HK | I would have to say my Samson Go Mic, exhibit stickers, and business cards. You’re always going to need them!
CD | What was life like as a student?
HK | I started school at MacCormac College in Chicago, Ill. Starting out, it came really naturally to me. I made it to 160 wpm without having to retake a class. 180 wpm was my hardest speed. I was stuck there for a while and then I became pregnant with my first child. I started Simply Steno online and continued that throughout my pregnancy. After I had my son, I completely stopped steno altogether. I got so caught up in being a mom and felt like there was no way I could continue school.
Fast forward seven years and another son later, my husband and I were out to dinner one night, and we were talking about it. I told him that I had been considering going back to school. He was so encouraging and motivated me to go back. I immediately started getting everything in order, and I started Simply Steno again online. Steno was like riding a bike, and it only took me a few months to get my speed back up to 180 wpm. COVID-19 hit the world, my husband was home for a few months because he had to have surgery on a torn ACL, the kids were home, everyone was home. All of these things in the end helped me get to the finish line. My husband was there to entertain the kids, and I didn’t have to feel so guilty for being on my machine for so many hours a day.
I had the two hours where I met on Zoom with my friends to practice and there was also a high-speed Zoom group every night that I attended. So I was doing a minimum of three hours on my machine a day, usually more. It took me about a year and a half from when I started back after my seven-year hiatus to pass my RPR.
CD | What did you do to remain positive and motivated?

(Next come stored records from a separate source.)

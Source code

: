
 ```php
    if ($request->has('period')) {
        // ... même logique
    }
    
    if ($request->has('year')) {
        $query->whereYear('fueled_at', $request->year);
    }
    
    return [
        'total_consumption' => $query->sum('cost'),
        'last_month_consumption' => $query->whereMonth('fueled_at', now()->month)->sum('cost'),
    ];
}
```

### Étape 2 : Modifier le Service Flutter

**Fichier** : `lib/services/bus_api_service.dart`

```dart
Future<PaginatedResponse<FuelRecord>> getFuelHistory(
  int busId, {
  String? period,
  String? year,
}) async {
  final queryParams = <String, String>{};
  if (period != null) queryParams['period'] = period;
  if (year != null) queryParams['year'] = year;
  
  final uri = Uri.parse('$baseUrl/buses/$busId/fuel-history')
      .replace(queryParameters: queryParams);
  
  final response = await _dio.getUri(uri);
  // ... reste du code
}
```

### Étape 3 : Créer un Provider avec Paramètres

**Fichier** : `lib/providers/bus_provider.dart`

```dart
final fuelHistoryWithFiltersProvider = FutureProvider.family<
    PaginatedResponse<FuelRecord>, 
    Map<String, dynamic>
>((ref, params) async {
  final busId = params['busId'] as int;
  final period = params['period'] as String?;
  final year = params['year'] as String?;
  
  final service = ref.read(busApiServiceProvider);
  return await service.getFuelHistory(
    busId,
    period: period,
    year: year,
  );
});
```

HK | Anything and everything I could try! I listened to a lot of motivational podcasts, listened to affirmations, tried hypnosis, exercised, read books, etc. With the world kind of shut down, there were a lot more tools to utilize on Facebook. Allie Hall, RDR, CRR did several interviews of reporters (a lot of them new) and that was a huge motivation. I liked to listen and learn about their stories and that helped. Doug [Zweizig] also did some live interviews. Only a certain number of students could attend, and I signed up for every single one. I basically said yes to anything that anyone asked if I would like to join or try.
CD | What is your biggest challenge as a new reporter?
HK | Scoping! But I am already so much better than when I started, and I am only six months in. I can’t imagine where I will be at in another six months!
CD | What’s the coolest experience you have had working in the profession?
HK | There are so many different cool aspects to it, but I think the day that was really exciting for me was when I took my first court hearing. There was just something about being in downtown Chicago on the 25th floor overlooking the city, taking my machine in and setting up and taking down proceedings in front of a judge. So much has been on Zoom that all of my in-person firsts have been exciting.
CD | How do you maintain a healthy work/life balance?
HK | I am still working on that, but I have gotten much better already! Like I said already, you have to take into account your work time both on and off the record. If you’re on the record for five hours, it will probably take you at least five more hours to scope. I want to have time for myself and my family too. When I was working crazy long hours, I was not loving it as much as I should be. I was getting burnt out. I don’t ever want to resent this career, because I love it so much. So now I just make sure I don’t say yes to too many jobs or make sure that I am in a place where I want to be working as much as I am.
Chris DeGrazio is a freelance reporter in Fort Pierce, Fla.